(1.) The applicant, Sri Sukhdeo Sharma, an Advocate practising in Ghaziabad (district Meerut) has been convicted by a first class Magistrate of Ghaziabad for an offence under Section 448 I. P. C. and has been sentenced to pay a fine of Rs. 1,000/-. His conviction and sentence have been confirmed in appeal by the II Additional Sessions Judge of Meerut.
(2.) The prosecution story in brief runs as follows. At about 10 p.m. on 4-8-1959, Sri M. Sayee-dullah, S. D. M. Ghaziabad, returned home with his wife after visiting a friend and found the door of his office room open, with the light on. A man came out and went away without replying to any questions, and then the accused applicant also came out of the room, wearing a bush shirt and green striped pyjama trousers, The Magistrate asked him what he was doing in the office and he replied that he had brought some rulings. Sri Sayeedullah then enquired why he had come at such a late hour, but the applicant gave no further reply and hurriedly jumped down from the verandah and drove away in a car that was standing outside the gate. When the Magistrate went into his office he found that a red cloth bundle containing the file of a certain case under Section 145 Cr. P. C. in which the applicant had been appearing for one of the parties, had been opened and the file looked into; and suspecting foul play, he at once informed the police.

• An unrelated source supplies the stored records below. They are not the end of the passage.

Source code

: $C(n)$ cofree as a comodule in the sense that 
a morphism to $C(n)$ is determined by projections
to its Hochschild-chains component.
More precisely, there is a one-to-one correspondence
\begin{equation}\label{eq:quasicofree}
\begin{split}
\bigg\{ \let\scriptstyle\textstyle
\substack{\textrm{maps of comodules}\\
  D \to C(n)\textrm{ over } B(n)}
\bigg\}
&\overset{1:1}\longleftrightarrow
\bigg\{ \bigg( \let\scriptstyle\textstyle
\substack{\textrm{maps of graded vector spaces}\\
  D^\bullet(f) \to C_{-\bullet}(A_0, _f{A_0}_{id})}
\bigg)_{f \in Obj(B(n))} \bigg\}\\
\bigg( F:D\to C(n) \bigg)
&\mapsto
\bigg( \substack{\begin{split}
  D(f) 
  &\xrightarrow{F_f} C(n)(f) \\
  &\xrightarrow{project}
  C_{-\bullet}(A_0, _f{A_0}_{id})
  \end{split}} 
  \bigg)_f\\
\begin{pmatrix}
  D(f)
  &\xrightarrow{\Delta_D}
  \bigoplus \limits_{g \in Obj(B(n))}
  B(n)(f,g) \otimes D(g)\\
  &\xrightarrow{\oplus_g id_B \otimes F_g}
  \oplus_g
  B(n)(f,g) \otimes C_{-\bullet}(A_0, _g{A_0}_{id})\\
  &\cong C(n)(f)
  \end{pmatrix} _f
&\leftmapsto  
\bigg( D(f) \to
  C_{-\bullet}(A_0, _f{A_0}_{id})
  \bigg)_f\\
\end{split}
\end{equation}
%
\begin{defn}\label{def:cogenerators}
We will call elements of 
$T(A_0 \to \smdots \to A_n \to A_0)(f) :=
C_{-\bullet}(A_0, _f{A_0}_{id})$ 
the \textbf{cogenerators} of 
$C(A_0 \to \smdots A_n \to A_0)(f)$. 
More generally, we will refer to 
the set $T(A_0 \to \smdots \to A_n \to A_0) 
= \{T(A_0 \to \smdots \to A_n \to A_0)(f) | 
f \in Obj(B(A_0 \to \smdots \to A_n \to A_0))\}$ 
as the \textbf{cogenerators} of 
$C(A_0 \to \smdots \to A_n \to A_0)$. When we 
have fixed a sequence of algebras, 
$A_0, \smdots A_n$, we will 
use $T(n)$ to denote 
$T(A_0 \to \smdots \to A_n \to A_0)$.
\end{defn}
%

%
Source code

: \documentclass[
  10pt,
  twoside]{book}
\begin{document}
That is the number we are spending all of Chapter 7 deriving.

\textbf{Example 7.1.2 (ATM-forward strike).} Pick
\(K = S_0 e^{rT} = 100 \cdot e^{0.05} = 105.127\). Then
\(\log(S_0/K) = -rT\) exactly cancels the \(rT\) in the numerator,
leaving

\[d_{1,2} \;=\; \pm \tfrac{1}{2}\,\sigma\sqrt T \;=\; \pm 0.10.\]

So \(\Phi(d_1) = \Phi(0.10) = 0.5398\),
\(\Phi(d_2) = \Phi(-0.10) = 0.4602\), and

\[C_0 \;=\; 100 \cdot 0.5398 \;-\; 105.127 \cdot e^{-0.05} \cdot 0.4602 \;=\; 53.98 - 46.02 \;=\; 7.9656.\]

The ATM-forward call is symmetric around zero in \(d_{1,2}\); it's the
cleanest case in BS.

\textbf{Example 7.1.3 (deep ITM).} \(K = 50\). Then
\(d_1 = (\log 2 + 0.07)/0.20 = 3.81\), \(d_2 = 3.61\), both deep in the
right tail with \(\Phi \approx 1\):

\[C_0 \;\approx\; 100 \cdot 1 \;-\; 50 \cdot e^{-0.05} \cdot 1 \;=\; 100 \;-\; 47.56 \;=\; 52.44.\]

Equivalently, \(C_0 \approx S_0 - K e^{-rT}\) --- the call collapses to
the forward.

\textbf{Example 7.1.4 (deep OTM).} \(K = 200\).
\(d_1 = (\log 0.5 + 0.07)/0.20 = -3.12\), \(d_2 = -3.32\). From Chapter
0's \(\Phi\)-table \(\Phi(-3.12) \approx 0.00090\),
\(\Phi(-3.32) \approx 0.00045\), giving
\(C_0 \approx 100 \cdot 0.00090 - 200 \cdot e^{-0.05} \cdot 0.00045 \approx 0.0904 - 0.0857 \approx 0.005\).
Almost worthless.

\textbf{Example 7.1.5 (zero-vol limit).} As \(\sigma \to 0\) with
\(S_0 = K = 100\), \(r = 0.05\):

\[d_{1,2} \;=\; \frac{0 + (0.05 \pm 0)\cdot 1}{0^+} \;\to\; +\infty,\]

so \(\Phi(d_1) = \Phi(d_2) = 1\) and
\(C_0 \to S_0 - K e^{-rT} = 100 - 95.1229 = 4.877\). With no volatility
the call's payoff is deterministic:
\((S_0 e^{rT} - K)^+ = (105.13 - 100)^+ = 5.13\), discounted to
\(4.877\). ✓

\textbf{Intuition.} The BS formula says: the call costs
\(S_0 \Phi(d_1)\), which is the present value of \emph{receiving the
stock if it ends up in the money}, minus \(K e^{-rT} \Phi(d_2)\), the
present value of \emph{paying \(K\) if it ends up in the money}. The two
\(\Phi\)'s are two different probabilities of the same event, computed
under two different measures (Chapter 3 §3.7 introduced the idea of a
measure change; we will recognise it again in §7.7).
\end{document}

(3.) The accused applicant has admitted practically all the facts alleged by the prosecution; the only item of any importance that is denied by him being the suggestion that Sri Sayeedullah asked him why he had come so late in the night and that he went off without replying to this question. He had been appearing in the court of Sri Sayeedullah along with Sri H. C. Mathur, an Advocate of Meerut, for one Ram Bilas in a case under Section 145 Cr. P. C. In the course of the arguments in that case, which were concluded on 4-8-1959, 17 rulings were cited On behalf of Ram Bilas; ana the Magistrate, while fixing 6-8-1959 for judgment, asked the counsel to send him these rulings. Accordingly at about 9.45 p.m. that very night the accused, accompanied by his servant, drove in his car to Sri Sayeedullah's house with 11 of the rulings which he had been able to trace out. He was unable to take the remaining 6, as those had been cited by Sri H. C. Mathur and he had omitted to note down the references. On arriving at the house, he found that Sri Sayeedullah was out, but the orderly allowed him to enter the office room and the 11 books that he had brought were deposited there by his servant. While in the office he noticed the bundle containing the file of the Section 145 case and it occurred to him that the Magistrate had noted down the references to the 6 missing rulings; and in order to find out these references he opened the bundle and started going through the file. At this juncture the Magistrate and his wile returned home and the accused was so embarrassed at being found in the office room at that late hour in inadequate attire that he took his departure without waiting to give any proper explanation to Sri Sayeedullah for his conduct, apart from telling him that he had brought some rulings.